Second, one of the main aims of SPL was to encourage fathers to play a greater role in childcare and to establish more equal parenting roles from the earliest stages. It will be interesting to see to what extent this new flexibility results in one generation of women transferring leave to an older generation of women instead of men taking on more responsibility for care. Many of the working grandmothers who might take SPL to help out with childcare will be relatively low paid (the gender pay gap is widest for women in their 50s). They will be struggling to build up a decent pension pot before they retire, having already taken time off work and worked part time while they raised their own children. The statutory pay rate for someone taking SPL is just £139.58 a week. This is half the national minimum wage for someone working a 40-hour week. Its real value has been eroded since 2011 and it would be worth nearly £10 a week more today if it had continued to increase in line with RPI. This low statutory pay is one of the main reasons why fathers say they cannot afford to take time off. The Conservatives should be looking to steal another policy from the Labour manifesto that would help address this and deliver the objective of more equal parenting: a promise to increase statutory pay to £260 a week and to give fathers 4 weeks’ leave on a ‘use it or lose it’ basis. Increasing statutory pay would also minimise the financial hit for the older women who do take SPL.

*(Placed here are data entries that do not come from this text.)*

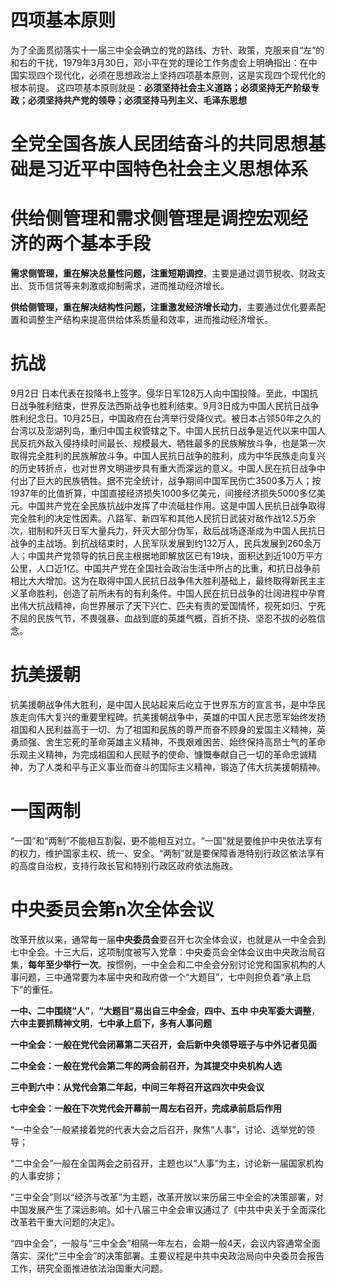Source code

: # 四项基本原则

 为了全面贯彻落实十一届三中全会确立的党的路线、方针、政策，克服来自“左”的和右的干扰，1979年3月30日，邓小平在党的理论工作务虚会上明确指出：在中国实现四个现代化，必须在思想政治上坚持四项基本原则，这是实现四个现代化的根本前提。 这四项基本原则就是：**必须坚持社会主义道路；必须坚持无产阶级专政；必须坚持共产党的领导；必须坚持马列主义、毛泽东思想**



# 全党全国各族人民团结奋斗的共同思想基础是习近平中国特色社会主义思想体系



# 供给侧管理和需求侧管理是**调控宏观经济的两个基本手段**

**需求侧管理，重在解决总量性问题，注重短期调控**，主要是通过调节税收、财政支出、货币信贷等来刺激或抑制需求，进而推动经济增长。

**供给侧管理，重在解决结构性问题，注重激发经济增长动力**，主要通过优化要素配置和调整生产结构来提高供给体系质量和效率，进而推动经济增长。

# 抗战

9月2日 日本代表在投降书上签字。侵华日军128万人向中国投降。至此，中国抗日战争胜利结束，世界反法西斯战争也胜利结束。9月3日成为中国人民抗日战争胜利纪念日。10月25日，中国政府在台湾举行受降仪式。被日本占领50年之久的台湾以及澎湖列岛，重归中国主权管辖之下。中国人民抗日战争是近代以来中国人民反抗外敌入侵持续时间最长、规模最大、牺牲最多的民族解放斗争，也是第一次取得完全胜利的民族解放斗争。中国人民抗日战争的胜利，成为中华民族走向复兴的历史转折点，也对世界文明进步具有重大而深远的意义。中国人民在抗日战争中付出了巨大的民族牺牲。据不完全统计，战争期间中国军民伤亡3500多万人；按1937年的比值折算，中国直接经济损失1000多亿美元，间接经济损失5000多亿美元。中国共产党在全民族抗战中发挥了中流砥柱作用。这是中国人民抗日战争取得完全胜利的决定性因素。八路军、新四军和其他人民抗日武装对敌作战12.5万余次，钳制和歼灭日军大量兵力，歼灭大部分伪军，敌后战场逐渐成为中国人民抗日战争的主战场。到抗战结束时，人民军队发展到约132万人，民兵发展到260余万人；中国共产党领导的抗日民主根据地即解放区已有19块，面积达到近100万平方公里，人口近1亿。中国共产党在全国社会政治生活中所占的比重，和抗日战争前相比大大增加。这为在取得中国人民抗日战争伟大胜利基础上，最终取得新民主主义革命胜利，创造了前所未有的有利条件。中国人民在抗日战争的壮阔进程中孕育出伟大抗战精神，向世界展示了天下兴亡、匹夫有责的爱国情怀，视死如归、宁死不屈的民族气节，不畏强暴、血战到底的英雄气概，百折不挠、坚忍不拔的必胜信念。

# 抗美援朝

抗美援朝战争伟大胜利，是中国人民站起来后屹立于世界东方的宣言书，是中华民族走向伟大复兴的重要里程碑。抗美援朝战争中，英雄的中国人民志愿军始终发扬祖国和人民利益高于一切、为了祖国和民族的尊严而奋不顾身的爱国主义精神，英勇顽强、舍生忘死的革命英雄主义精神，不畏艰难困苦、始终保持高昂士气的革命乐观主义精神，为完成祖国和人民赋予的使命、慷慨奉献自己一切的革命忠诚精神，为了人类和平与正义事业而奋斗的国际主义精神，锻造了伟大抗美援朝精神。

# 一国两制

“一国”和“两制”不能相互割裂，更不能相互对立。“一国”就是要维护中央依法享有的权力，维护国家主权、统一、安全。“两制”就是要保障香港特别行政区依法享有的高度自治权，支持行政长官和特别行政区政府依法施政。

# 中央委员会第n次全体会议

改革开放以来，通常每一届**中央委员会**要召开七次全体会议，也就是从一中全会到七中全会。十三大后，这项制度被写入党章：中央委员会全体会议由中央政治局召集，**每年至少举行一次**。按惯例，一中全会和二中全会分别讨论党和国家机构的人事问题，三中通常要为本届中央和政府做一个“大题目”，七中则担负着“承上启下”的重任。

**一中、二中围绕“人”**，**“大题目”易出自三中全会**，**四中、五中 中央军委大调整**，**六中主要抓精神文明**，**七中承上启下，多有人事问题**



**一中全会：一般在党代会闭幕第二天召开，会后新中央领导班子与中外记者见面**

**二中全会：一般在党代会第二年的两会前召开，为其提交中央机构人选**

**三中到六中：从党代会第二年起，中间三年将召开这四次中央会议**

**七中全会：一般在下次党代会开幕前一周左右召开，完成承前启后作用**



“一中全会”一般紧接着党的代表大会之后召开，聚焦“人事”，讨论、选举党的领导；

“二中全会”一般在全国两会之前召开，主题也以“人事”为主，讨论新一届国家机构的人事安排；

“三中全会”则以“经济与改革”为主题，改革开放以来历届三中全会的决策部署，对中国发展产生了深远影响。如十八届三中全会审议通过了《中共中央关于全面深化改革若干重大问题的决定》。

“四中全会”，一般与“三中全会”相隔一年左右，会期一般4天，会议内容通常全面落实、深化“三中全会”的决策部署。主要议程是中共中央政治局向中央委员会报告工作，研究全面推进依法治国重大问题。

Third, the restrictive eligibility criteria for SPL should not be forgotten. The TUC estimates that 2 in 5 working fathers have gained no new rights to time off with the introduction of SPL. This is because the mother is not in paid work or because the father lacks the necessary length of service or employment status to qualify. With high and rising levels of self-employment among older workers (especially among older women) many families who may think this policy offers something for them might find that the grandparents don’t qualify for SPL because they are not employees. And some of the working grandparents who are most in need of leave – those who step in, usually in very difficult circumstances, to raise their grandchildren when parents no longer can – may gain nothing from this extension of SPL. If the mother is not in paid work, maybe because she has been suffering from depression or has a drink or drug problem, there will be no maternity entitlement that can be transferred to the working grandparent. Maybe some of these issues can be addressed through the consultation that the government promises us early next year.
What this policy move does recognise is that with more older people, especially older women, remaining in paid work for longer there needs to be much greater accommodation of caring responsibilities by employers. Older workers are not just caring for grandchildren, many are providing care on a daily or weekly basis for partners, elderly relatives and others too. What would be of greater benefit is a standalone entitlement to paid carers’ leave.